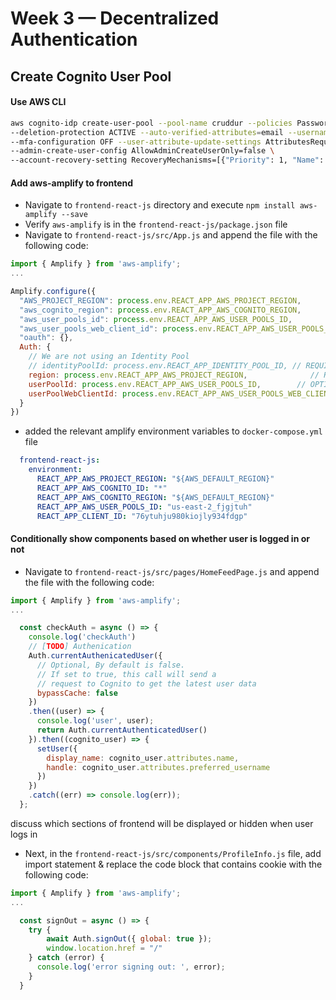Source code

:# Week 3 — Decentralized Authentication
## Create Cognito User Pool
#### Use AWS CLI
```bash
aws cognito-idp create-user-pool --pool-name cruddur --policies PasswordPolicy={MinimumLength=16} \
--deletion-protection ACTIVE --auto-verified-attributes=email --username-attributes email \
--mfa-configuration OFF --user-attribute-update-settings AttributesRequireVerificationBeforeUpdate="email" \
--admin-create-user-config AllowAdminCreateUserOnly=false \
--account-recovery-setting RecoveryMechanisms=[{"Priority": 1, "Name": "verified_email"}]
```
#### Add aws-amplify to frontend
* Navigate to `frontend-react-js` directory and execute `npm install aws-amplify --save`
* Verify `aws-amplify` is in the `frontend-react-js/package.json` file
* Navigate to `frontend-react-js/src/App.js` and append the file with the following code:

```js
import { Amplify } from 'aws-amplify'; 
...

Amplify.configure({
  "AWS_PROJECT_REGION": process.env.REACT_APP_AWS_PROJECT_REGION,
  "aws_cognito_region": process.env.REACT_APP_AWS_COGNITO_REGION,
  "aws_user_pools_id": process.env.REACT_APP_AWS_USER_POOLS_ID,
  "aws_user_pools_web_client_id": process.env.REACT_APP_AWS_USER_POOLS_WEB_CLIENT_ID,
  "oauth": {},
  Auth: {
    // We are not using an Identity Pool
    // identityPoolId: process.env.REACT_APP_IDENTITY_POOL_ID, // REQUIRED - Amazon Cognito Identity Pool ID
    region: process.env.REACT_APP_AWS_PROJECT_REGION,              // REQUIRED - Amazon Cognito Region
    userPoolId: process.env.REACT_APP_AWS_USER_POOLS_ID,        // OPTIONAL - Amazon Cognito User Pool ID
    userPoolWebClientId: process.env.REACT_APP_AWS_USER_POOLS_WEB_CLIENT_ID,  // OPTIONAL - Amazon Cognito 
  }
})
```
* added the relevant amplify environment variables to `docker-compose.yml` file

```yaml
  frontend-react-js:
    environment:
      REACT_APP_AWS_PROJECT_REGION: "${AWS_DEFAULT_REGION}"
      REACT_APP_AWS_COGNITO_ID: "*"
      REACT_APP_AWS_COGNITO_REGION: "${AWS_DEFAULT_REGION}"
      REACT_APP_AWS_USER_POOLS_ID: "us-east-2_fjgjtuh"
      REACT_APP_CLIENT_ID: "76ytuhju980kiojly934fdgp"
```
#### Conditionally show components based on whether user is logged in or not
* Navigate to `frontend-react-js/src/pages/HomeFeedPage.js` and append the file with the following code:

```js
import { Amplify } from 'aws-amplify'; 
...

  const checkAuth = async () => {
    console.log('checkAuth')
    // [TODO] Authenication
    Auth.currentAuthenicatedUser({
      // Optional, By default is false.
      // If set to true, this call will send a 
      // request to Cognito to get the latest user data
      bypassCache: false
    })
    .then((user) => {
      console.log('user', user);
      return Auth.currentAuthenticatedUser()
    }).then((cognito_user) => {
      setUser({
        display_name: cognito_user.attributes.name,
        handle: cognito_user.attributes.preferred_username
      })
    })
    .catch((err) => console.log(err));
  };
```
discuss which sections of frontend will be displayed or hidden when user logs in

* Next, in the `frontend-react-js/src/components/ProfileInfo.js` file, add import statement & replace the code block that contains cookie with the following code:

```js
import { Amplify } from 'aws-amplify'; 
...

  const signOut = async () => {
    try {
        await Auth.signOut({ global: true });
        window.location.href = "/"
    } catch (error) {
      console.log('error signing out: ', error);
    }
  }
```


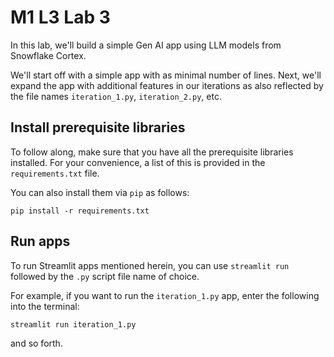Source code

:# M1 L3 Lab 3

In this lab, we'll build a simple Gen AI app using LLM models from Snowflake Cortex.

We'll start off with a simple app with as minimal number of lines. Next, we'll expand the app with additional features in our iterations as also reflected by the file names `iteration_1.py`, `iteration_2.py`, etc.

## Install prerequisite libraries
To follow along, make sure that you have all the prerequisite libraries installed. For your convenience, a list of this is provided in the `requirements.txt` file.

You can also install them via `pip` as follows:
```
pip install -r requirements.txt
```

## Run apps

To run Streamlit apps mentioned herein, you can use `streamlit run` followed by the `.py` script file name of choice.

For example, if you want to run the `iteration_1.py` app, enter the following into the terminal:
```
streamlit run iteration_1.py
```

and so forth.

::::::

WHAT IS REQUIRED: What lines in the entries above include the string "async"? Return each one.

ANSWER SECTION:
  const checkAuth = async () => {
  const signOut = async () => {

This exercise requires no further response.